→ WHAT YOU SHOULD DO:
Could you show each line of the records that contains the word "SMOTE"?
· · · · ·
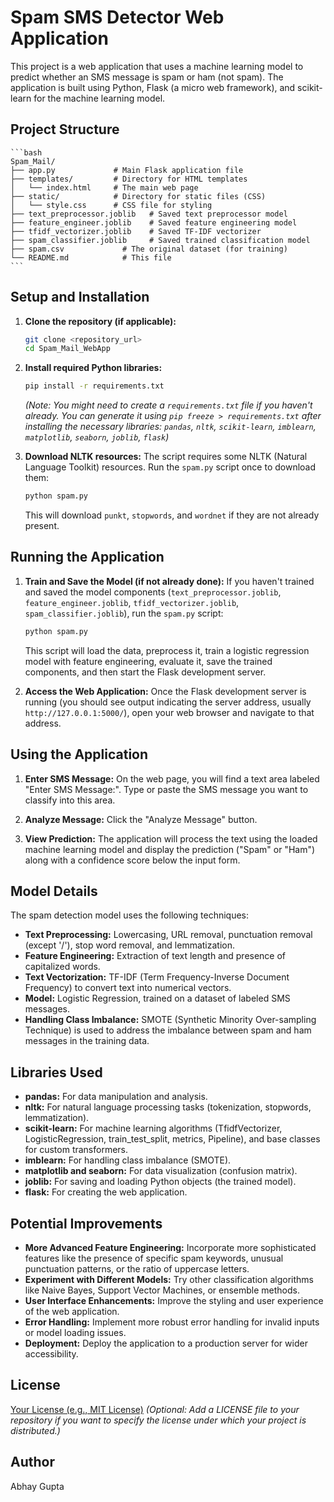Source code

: # Spam SMS Detector Web Application

This project is a web application that uses a machine learning model to predict whether an SMS message is spam or ham (not spam). The application is built using Python, Flask (a micro web framework), and scikit-learn for the machine learning model.

## Project Structure
    ```bash
    Spam_Mail/
    ├── app.py             # Main Flask application file
    ├── templates/         # Directory for HTML templates
    │   └── index.html     # The main web page
    ├── static/            # Directory for static files (CSS)
    │   └── style.css      # CSS file for styling
    ├── text_preprocessor.joblib   # Saved text preprocessor model
    ├── feature_engineer.joblib    # Saved feature engineering model
    ├── tfidf_vectorizer.joblib    # Saved TF-IDF vectorizer
    ├── spam_classifier.joblib     # Saved trained classification model
    ├── spam.csv             # The original dataset (for training)
    └── README.md            # This file
    ```

## Setup and Installation

1.  **Clone the repository (if applicable):**
    ```bash
    git clone <repository_url>
    cd Spam_Mail_WebApp
    ```

2.  **Install required Python libraries:**
    ```bash
    pip install -r requirements.txt
    ```
    *(Note: You might need to create a `requirements.txt` file if you haven't already. You can generate it using `pip freeze > requirements.txt` after installing the necessary libraries: `pandas`, `nltk`, `scikit-learn`, `imblearn`, `matplotlib`, `seaborn`, `joblib`, `flask`)*

3.  **Download NLTK resources:**
    The script requires some NLTK (Natural Language Toolkit) resources. Run the `spam.py` script once to download them:
    ```bash
    python spam.py
    ```
    This will download `punkt`, `stopwords`, and `wordnet` if they are not already present.

## Running the Application

1.  **Train and Save the Model (if not already done):**
    If you haven't trained and saved the model components (`text_preprocessor.joblib`, `feature_engineer.joblib`, `tfidf_vectorizer.joblib`, `spam_classifier.joblib`), run the `spam.py` script:
    ```bash
    python spam.py
    ```
    This script will load the data, preprocess it, train a logistic regression model with feature engineering, evaluate it, save the trained components, and then start the Flask development server.

2.  **Access the Web Application:**
    Once the Flask development server is running (you should see output indicating the server address, usually `http://127.0.0.1:5000/`), open your web browser and navigate to that address.

## Using the Application

1.  **Enter SMS Message:** On the web page, you will find a text area labeled "Enter SMS Message:". Type or paste the SMS message you want to classify into this area.

2.  **Analyze Message:** Click the "Analyze Message" button.

3.  **View Prediction:** The application will process the text using the loaded machine learning model and display the prediction ("Spam" or "Ham") along with a confidence score below the input form.

## Model Details

The spam detection model uses the following techniques:

* **Text Preprocessing:** Lowercasing, URL removal, punctuation removal (except '/'), stop word removal, and lemmatization.
* **Feature Engineering:** Extraction of text length and presence of capitalized words.
* **Text Vectorization:** TF-IDF (Term Frequency-Inverse Document Frequency) to convert text into numerical vectors.
* **Model:** Logistic Regression, trained on a dataset of labeled SMS messages.
* **Handling Class Imbalance:** SMOTE (Synthetic Minority Over-sampling Technique) is used to address the imbalance between spam and ham messages in the training data.

## Libraries Used

* **pandas:** For data manipulation and analysis.
* **nltk:** For natural language processing tasks (tokenization, stopwords, lemmatization).
* **scikit-learn:** For machine learning algorithms (TfidfVectorizer, LogisticRegression, train\_test\_split, metrics, Pipeline), and base classes for custom transformers.
* **imblearn:** For handling class imbalance (SMOTE).
* **matplotlib and seaborn:** For data visualization (confusion matrix).
* **joblib:** For saving and loading Python objects (the trained model).
* **flask:** For creating the web application.

## Potential Improvements

* **More Advanced Feature Engineering:** Incorporate more sophisticated features like the presence of specific spam keywords, unusual punctuation patterns, or the ratio of uppercase letters.
* **Experiment with Different Models:** Try other classification algorithms like Naive Bayes, Support Vector Machines, or ensemble methods.
* **User Interface Enhancements:** Improve the styling and user experience of the web application.
* **Error Handling:** Implement more robust error handling for invalid inputs or model loading issues.
* **Deployment:** Deploy the application to a production server for wider accessibility.

## License

[Your License (e.g., MIT License)](LICENSE) *(Optional: Add a LICENSE file to your repository if you want to specify the license under which your project is distributed.)*

## Author

Abhay Gupta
· · · · ·
→ PROBLEM SOLUTION:
* **Handling Class Imbalance:** SMOTE (Synthetic Minority Over-sampling Technique) is used to address the imbalance between spam and ham messages in the training data.
* **imblearn:** For handling class imbalance (SMOTE).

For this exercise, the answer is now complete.